The 1911 census shows that William and Sarah had been married for eight years and had no children, but Lily and Thomas Henry were each ten years older and still living with their mother. There was one addition, though, Ivy Ellis, a three-year-old classed as granddaughter-in-law. William called Sarah’s children by the term in-law, not stepdaughter or son. The family live on Moor Lane, Gomersal, in a two-roomed house. That sounds like it was a little on the ‘cosy’ side!

Back to Thomas Henry. As we know from his headstone, he enlisted in Bradford into the KOYLI. The Service Record relating to Thomas Henry does not appear to have survived. I don’t think Thomas Henry served abroad, as he has no Medal Card either, so I’ll work with what is available.

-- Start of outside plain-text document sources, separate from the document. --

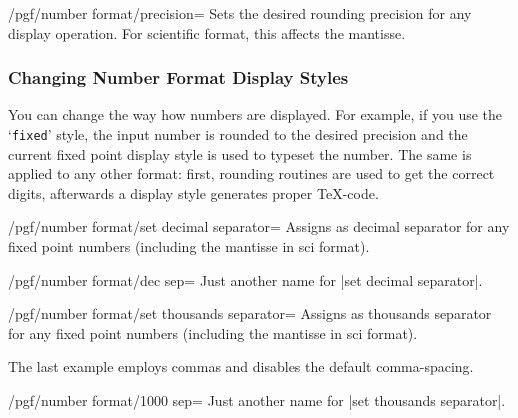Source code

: \begin{key}{/pgf/number format/precision=}
Sets the desired rounding precision for any display operation. For scientific format, this affects the mantisse.
\end{key}

\subsubsection{Changing Number Format Display Styles}%
\label{sec:number:styles}%
You can change the way how numbers are displayed. For example, if you use the `\texttt{fixed}' style, the input number is rounded to the desired precision and the current fixed point display style is used to typeset the number. The same is applied to any other format: first, rounding routines are used to get the correct digits, afterwards a display style generates proper \TeX-code.

\begin{key}{/pgf/number format/set decimal separator=}
Assigns  as decimal separator for any fixed point numbers (including the mantisse in sci format).
\end{key}
\begin{key}{/pgf/number format/dec sep=}
	Just another name for |set decimal separator|.
\end{key}


\begin{key}{/pgf/number format/set thousands separator=}
Assigns  as thousands separator for any fixed point numbers (including the mantisse in sci format).

\begin{codeexample}[]
\end{codeexample}
\begin{codeexample}[]
\end{codeexample}

\begin{codeexample}[]
\end{codeexample}
\begin{codeexample}[]
\end{codeexample}
\begin{codeexample}[]
\end{codeexample}
The last example employs commas and disables the default comma-spacing. 
\end{key}
\begin{key}{/pgf/number format/1000 sep=}
	Just another name for |set thousands separator|.
\end{key}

The Army Register of Soldiers’ Effects 1901-1929 includes Thomas Henry and his mother, who was beneficiary to the £3 11s 8d owed to him by the army. The next record set, which includes some interesting information, is the Fold3 collection – a sister site to Ancestry but with an added fee to view. If you are a member of the Western Front Association, they can be viewed from their website for free, as the WFA have the care of the original cards. The faded pink card shows that Mrs Sarah Thrippleton was the Dependant but was superseded by William Thrippleton, who now says that he is the stepfather. Home for William is Burnleys Cottages, Hill Top, Gomersal nr Leeds. But most importantly included is the reason why Thomas Henry rests in a Gomersal cemetery. He died ‘at home’, meaning in the UK of pneumonia.

Sarah, whose maiden name was Brewell, died in February 1926 at Hill Top, Gomersal. William, born in 1869, was included in the 1939 Register along with Lily and Ivy – could this prove that Ivy was Lily’s child? Another question, but one I’m not going to attempt to answer.

William died in June 1945, aged 76 and was buried on the 29th of the same month in plot 644 in the extended graveyard.